1. 1. Latar Belakang

Kanker paru-paru adalah penyakit di mana sel-sel tertentu di paru-

paru menjadi abnormal dan berlipat ganda tanpa terkendali untuk

membentuk suatu tumor. Terdapat dua jenis kanker paru-paru primer

berdasarkan jenis selnya, yaitu kanker paru-paru sel kecil (small-cell lung

cancer/SCLC) dan kanker paru-paru non-sel kecil (non-small-cell lung

cancer/NSCLC) merujuk pada ukuran sel yang terkena bila dilihat di

bawah mikroskop. Kanker paru-paru sel non-kecil menyumbang 85%

kasus kanker paru-paru, sedangkan kanker paru-paru sel kecil

menyumbang 15% sisanya (Genetic Home Reference, 2019). Kanker paru-

paru bertanggung jawab atas jumlah kematian terbesar yaitu 1,8 juta

kematian (atau 18,4% dari total kematian karena kanker), disebabkan

karena prognosis yang buruk untuk kanker ini di seluruh dunia (WHO,

2018).
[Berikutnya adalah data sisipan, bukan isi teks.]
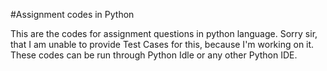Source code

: #Assignment codes in Python

This are the codes for assignment questions in python language.
Sorry sir, that I am unable to provide Test Cases for this, because I'm working on it. These codes can be run through Python Idle or any other Python IDE.
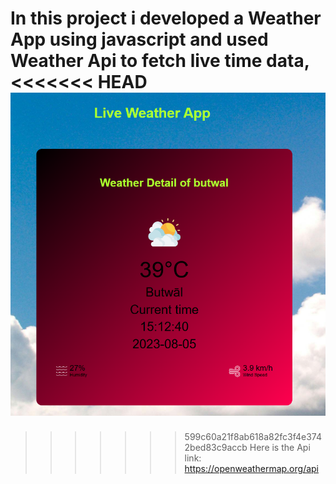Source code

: In this project i developed a Weather App using javascript and used Weather Api to fetch live time data,
<<<<<<< HEAD
![App image](<Screenshot 2024-05-21 124742.png>)
=======


>>>>>>> 599c60a21f8ab618a82fc3f4e3742bed83c9accb
Here is the Api link:
https://openweathermap.org/api

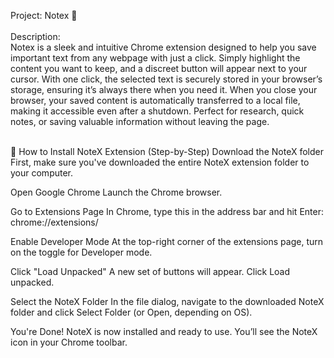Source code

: Project: Notex 📌<br><br>
Description:<br>
	Notex is a sleek and intuitive Chrome extension designed to help you save important text 
	from any webpage with just a click. Simply highlight the content you want to keep, and a 
	discreet button will appear next to your cursor. With one click, the selected text is 
	securely stored in your browser’s storage, ensuring it’s always there when you need it. 
	When you close your browser, your saved content is automatically transferred to a local 
	file, making it accessible even after a shutdown. Perfect for research, quick notes, or 
	saving valuable information without leaving the page.<br><br>

🧩 How to Install NoteX Extension (Step-by-Step)
Download the NoteX folder
First, make sure you've downloaded the entire NoteX extension folder to your computer.

Open Google Chrome
Launch the Chrome browser.

Go to Extensions Page
In Chrome, type this in the address bar and hit Enter:
chrome://extensions/

Enable Developer Mode
At the top-right corner of the extensions page, turn on the toggle for Developer mode.

Click "Load Unpacked"
A new set of buttons will appear. Click Load unpacked.

Select the NoteX Folder
In the file dialog, navigate to the downloaded NoteX folder and click Select Folder (or Open, depending on OS).

You're Done!
NoteX is now installed and ready to use. You’ll see the NoteX icon in your Chrome toolbar.
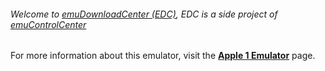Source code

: ###### Welcome to [emuDownloadCenter (EDC)](https://github.com/PhoenixInteractiveNL/emuDownloadCenter/wiki/), EDC is a side project of [emuControlCenter](https://github.com/PhoenixInteractiveNL/emuControlCenter/wiki/)

For more information about this emulator, visit the [**Apple 1 Emulator**](https://github.com/PhoenixInteractiveNL/emuDownloadCenter/wiki/Emulator-apple1#menu) page.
Prognosis kanker paru yang buruk dipengaruhi oleh masa

perubahan dari satu sel normal menjadi sel kanker yang akhirnya

terdeteksi menjadi kanker (karsinogenesis), melalui berbagai tahap dan

masa yang panjang. Selain itu paru memiliki kompensasi pada

penambahan massa yang kecil sehingga tidak memberikan gejala spesifik

1
dan hanya memberikan gejala umum seperti batuk, sesak nafas dan nyeri

dada yang juga umum ditemui pada penyakit paru lainnya (Jusuf, 2019).
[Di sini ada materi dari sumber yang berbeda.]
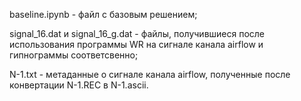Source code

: baseline.ipynb - файл с базовым решением;

signal_16.dat и signal_16_g.dat - файлы, получившиеся после использования программы WR на сигнале канала airflow и гипнограммы соответсвенно;

N-1.txt - метаданные о сигнале канала airflow, полученные после конвертации N-1.REC в N-1.ascii.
Beban kanker di seluruh dunia diperkirakan telah meningkat

menjadi 18,1 juta kasus baru dan 9,6 juta kematian di tahun 2018. Satu

dari 5 pria dan satu dari 6 wanita di seluruh dunia terserang kanker selama

hidup mereka, dan satu dari 8 pria dan satu dari 11 wanita meninggal

karena penyakit ini. Kanker paru-paru, kanker payudara, dan kanker

colorectal adalah tiga jenis kanker dengan jumlah kejadian terbanyak. Bila

dijumlahkan, ketiga jenis kanker ini bertanggung jawab atas sepertiga dari

insiden kanker dan beban kematian di seluruh dunia (WHO, 2018).
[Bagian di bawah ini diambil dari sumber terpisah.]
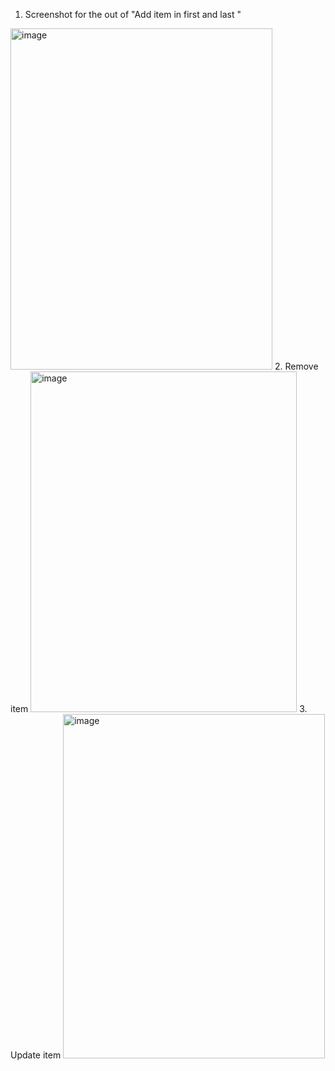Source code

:1. Screenshot for the out of "Add item in first and last "
<img width="419" height="546" alt="image" src="https://github.com/user-attachments/assets/b3dd8b9d-3715-421f-bf80-690103611f16" />
2. Remove item

   <img width="426" height="545" alt="image" src="https://github.com/user-attachments/assets/f200658b-d63d-4a2e-8e6b-a84405ecba6a" />
3. Update item

   <img width="419" height="551" alt="image" src="https://github.com/user-attachments/assets/f9453d99-b48f-4a68-9c82-c98bd8b61f20" />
Berdasarkan data Globocan atau International Agency for Research

on Cancer (IARC) menunjukkan bahwa di Indonesia terdapat 30.023

kasus baru di tahun 2018, dimana 22.240 kasus diantaranya terjadi pada

lelaki. Sedangkan angka kematian akibat kanker paru di tahun 2018

mencapai 26.095 kasus (WHO Globocan, 2019). Data Riskesdas 2018

menyebutkan adanya peningkatan kasus baru dari seluruh kasus kanker

dari 1,4 juta kasus di tahun 2013 menjadi 1,8 juta kasus di tahun 2018. Di

Jawa Tengah sendiri terdapat sedikit peningkatan jumlah kasus baru

seluruh jenis kanker pada tahun 2013 – 2018 (Kemenkes, 2018).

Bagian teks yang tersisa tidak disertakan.